Controverses du XIXème siècle
sur la «Propriété Intellectuelle»

 

Arthur Legrand, «Brevets d'invention», in Rapports des membres de la section française du jury international sur l'Exposition universelle de Londres, 1862.

Origine : Bibliothèque Nationale de France - Gallica

Ce texte forme un tout avec le texte de Michel Chevalier «Législation des brevets d'invention, à réformer». Ces deux textes sont en effet tous deux publiés dans le même document officiel, les Rapports des membres de la section française du jury international de l'Exposition Universelle de Londres de 1862. Rappelons que Michel Chevalier était alors le président de cette section française et qu'Arthur Legrand avait été choisi pour être, pendant cette exposition, son directeur de cabinet.

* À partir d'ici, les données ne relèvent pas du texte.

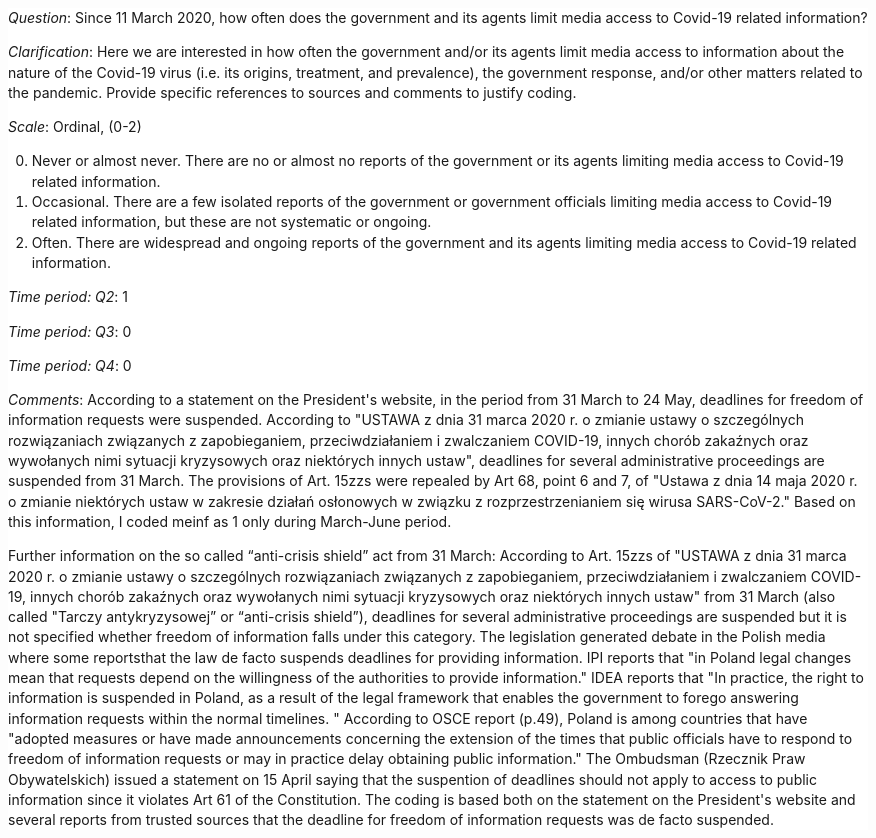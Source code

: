 *Question*: Since 11 March 2020, how often does the government and its agents limit media access to Covid-19 related information? 

 

*Clarification*: Here we are interested in how often the government and/or its agents limit media access to information about the nature of the Covid-19 virus (i.e. its origins, treatment, and prevalence), the government response, and/or other matters related to the pandemic. Provide specific references to sources and comments to justify coding.

 

*Scale*: Ordinal, (0-2) 

 0. Never or almost never. There are no or almost no reports of the government or its agents limiting media access to Covid-19 related information.  
  1. Occasional. There are a few isolated reports of the government or government officials limiting media access to Covid-19 related information, but these are not systematic or ongoing. 
 2. Often. There are widespread and ongoing reports of the government and its agents limiting media access to Covid-19 related information.

 
*Time period: Q2*: 1

 
*Time period: Q3*: 0

 
*Time period: Q4*: 0

 

*Comments*:
 According to a statement on the President's website, in the period from 31 March to 24 May, deadlines for freedom of information requests were suspended. According to "USTAWA z dnia 31 marca 2020 r. o zmianie ustawy o szczególnych rozwiązaniach związanych z zapobieganiem, przeciwdziałaniem i zwalczaniem COVID-19, innych chorób zakaźnych oraz wywołanych nimi sytuacji kryzysowych oraz niektórych innych ustaw", deadlines for several administrative proceedings are suspended from 31 March. The provisions of Art. 15zzs  were repealed by Art 68, point 6 and 7, of "Ustawa z dnia 14 maja 2020 r. o zmianie niektórych ustaw w zakresie działań osłonowych w związku z rozprzestrzenianiem się wirusa SARS-CoV-2." Based on this information, I coded meinf as 1 only during March-June period.

Further information on the so called  “anti-crisis shield” act from 31 March:  According to Art. 15zzs of "USTAWA z dnia 31 marca 2020 r. o zmianie ustawy o szczególnych rozwiązaniach związanych z zapobieganiem, przeciwdziałaniem i zwalczaniem COVID-19, innych chorób zakaźnych oraz wywołanych nimi sytuacji kryzysowych oraz niektórych innych ustaw" from 31 March (also called "Tarczy antykryzysowej” or “anti-crisis shield”), deadlines for several administrative proceedings are suspended but it is not specified whether freedom of information falls under this category. The legislation generated debate in the Polish media where some reportsthat the law de facto suspends deadlines for providing information. IPI reports that "in Poland legal changes mean that requests depend on the willingness of the authorities to provide information." IDEA reports that "In practice, the right to information is suspended in Poland, as a result of the legal framework that enables the government to forego answering information requests within the normal timelines. " According to OSCE report (p.49), Poland is among countries that have "adopted measures or have made announcements concerning the extension of the times that public officials have to respond to freedom of information requests or may in practice delay obtaining public information." The Ombudsman (Rzecznik Praw Obywatelskich) issued a statement on 15 April saying that the suspention of deadlines should not apply to access to public information since it violates Art 61 of the Constitution. The coding is based both on the statement on the President's website and several reports from trusted sources that the deadline for freedom of information requests was de facto suspended.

L'auteur prend position pour l'abolition du système des brevets d'invention, «qui constitue véritablement une entrave pour l'industrie», et pour le passage à un régime de «libre exploitation des nouvelles découvertes». C'est au nom du développement des activités industrielles (et au nom de l'innovation) que le système est condamné, avec un mode d'argumentation qui tranche un peu sur les habitudes françaises de l'époque; car la discussion de la question des brevets d'invention était généralement conduite en France en référence au droit naturel et au «droit de propriété» de l'inventeur, qu'on l'accepte ou qu'on le refuse, et non dans les termes plus prosaïques de l'analyse du fonctionnement et des conséquences de l'institution sur le développement économique, les industriels, les inventeurs et les positions de chaque pays dans le commerce international[1]. On peut d'ailleurs voir ce texte comme une sorte de compte-rendu, mis en forme et enrichi par Arthur Legrand, des échanges et discussions sur le problème des brevets d'invention, pendant l'Exposition de Londres, entre Michel Chevalier, Arthur Legrand et les partisans de l'abolition du système des patents très actifs à cette époque en Angleterre. L'auteur s'y réfère explicitement, citant Lord Granville, en charge de l'exposition pour le gouvernement anglais, pour qui «la loi des patents n'est ni avantageuse pour les inventeurs, ni utile pour le public», et pour qui «les seules personnes qui en retirent quelque avantage sont les hommes de loi». Il cite aussi les inventeurs et ingénieurs civils William Cubitt et Isambart Kingdom Brunel, tous deux abolitionnistes convaincus[2].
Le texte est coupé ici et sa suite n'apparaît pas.